答えは出ない。ただ一つだけ、確かなことがある。
「……フランソワ。お前の最後の姿を、見ておきたかった」
濡れた前髪をかき上げ、ルキフェルは歩き出した。
トルチュ島はもうすぐそこまで来ている……はずだった。
海を彷徨う放浪者たち。そろそろ、トルチュ島が見えてもおかしくない。距離も、日数も、計算上はとうに越えているが、船は進んでいなかった。風がない。それも、ただの凪ではない。帆が膨らむ気配すらない、海面が鏡のように静まり返った無風状態。船体はゆっくりと揺れているのに、前へ進む意思だけが奪われたような感覚だった。ルキフェルのもとには日に一度、必ず誰かが報告に来る。
四月七日。
「ルキフェル……無風になっちゃった」
ニールは机の前で肩を落としていた。
「僕、仕事ないよ」
ルキフェルは頷くだけで、特に指示は出さなかった。
「分かった。
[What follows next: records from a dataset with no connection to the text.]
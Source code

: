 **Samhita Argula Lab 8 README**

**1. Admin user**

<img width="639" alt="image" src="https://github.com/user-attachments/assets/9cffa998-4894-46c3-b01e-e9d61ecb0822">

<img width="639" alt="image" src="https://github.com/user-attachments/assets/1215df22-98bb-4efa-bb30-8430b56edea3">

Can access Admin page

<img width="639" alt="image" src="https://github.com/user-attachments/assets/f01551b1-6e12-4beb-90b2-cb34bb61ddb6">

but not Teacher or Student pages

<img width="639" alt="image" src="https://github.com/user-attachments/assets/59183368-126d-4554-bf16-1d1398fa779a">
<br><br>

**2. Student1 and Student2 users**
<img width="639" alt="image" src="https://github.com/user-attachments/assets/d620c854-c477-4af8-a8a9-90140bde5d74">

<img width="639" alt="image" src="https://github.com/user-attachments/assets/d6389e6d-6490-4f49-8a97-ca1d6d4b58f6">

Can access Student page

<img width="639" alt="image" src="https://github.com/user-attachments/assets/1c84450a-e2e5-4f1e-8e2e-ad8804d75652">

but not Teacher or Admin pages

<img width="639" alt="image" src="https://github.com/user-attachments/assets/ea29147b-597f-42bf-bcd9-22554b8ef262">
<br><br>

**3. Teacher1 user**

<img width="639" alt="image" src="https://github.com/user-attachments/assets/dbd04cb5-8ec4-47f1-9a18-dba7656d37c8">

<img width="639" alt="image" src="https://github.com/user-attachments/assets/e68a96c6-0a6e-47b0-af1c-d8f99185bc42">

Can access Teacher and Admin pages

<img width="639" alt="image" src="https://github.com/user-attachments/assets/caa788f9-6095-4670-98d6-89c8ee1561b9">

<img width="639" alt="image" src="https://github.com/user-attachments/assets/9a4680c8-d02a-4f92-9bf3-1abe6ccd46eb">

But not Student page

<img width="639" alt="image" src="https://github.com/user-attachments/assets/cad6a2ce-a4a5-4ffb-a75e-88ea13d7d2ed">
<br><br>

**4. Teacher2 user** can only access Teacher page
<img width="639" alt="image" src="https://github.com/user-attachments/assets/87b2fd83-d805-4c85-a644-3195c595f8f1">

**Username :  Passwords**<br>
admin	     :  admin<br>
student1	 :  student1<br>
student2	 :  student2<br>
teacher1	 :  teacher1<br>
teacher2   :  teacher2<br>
様子を見ろ」
それ以上、言うことはない。
四月八日。
「ルキフェル」
今度はジャスパーだった。風の匂いを探るように窓の向こうを眺めている。
「風が吹かない。これ……しばらく続くかもな。冗談って言いたいけど……これは勘でわかる」
ルキフェルはジャスパーの隣で海を見ていた。
「そうか」
ジャスパーもそれ以上は何も言わなかった。
四月九日。
「ルカ」
マテオは腕を組み、船内の報告を終えてから少しだけ間を置いた。
「今日も吹かねえや。とりあえず、帆は畳んでる。……なあ、たまには外に出ないか? いや、悪い。冗談だよ」
ルキフェルは返事をしなかった。マテオも無理に続けなかった。
四月十日。
「なあああああ暇だよおおおおおお!!」
船長室の床に転がる影。
「おれの仕事ないんだけどおおおおお!!」
ジャスパーがのたうち回っていた。足をばたつかせ、意味もなく床を叩き、完全に持て余した獣のようだ。その光景を見下ろしながら、ルキフェルは小さく呟く。
「……面倒くせえな」
呆れとも諦めともつかない声音だが、内心では別のことを考えていた。無風状態。起こり得ることではある。航海に出る前から可能性としては計算に入れていた。
「それでも厄介なやつ」
風がないということは進めないということ。同時に、立ち止まるしかない時間が生まれるということでもある。何も起こらない。何も進まない。だからこそ、考えてしまう。ここがトルチュ島へ向かう海のど真ん中だということを。そして、自分たちが行き先を持たない放浪者であるという事実を。静まり返った海の上で、船はただ待たされていた。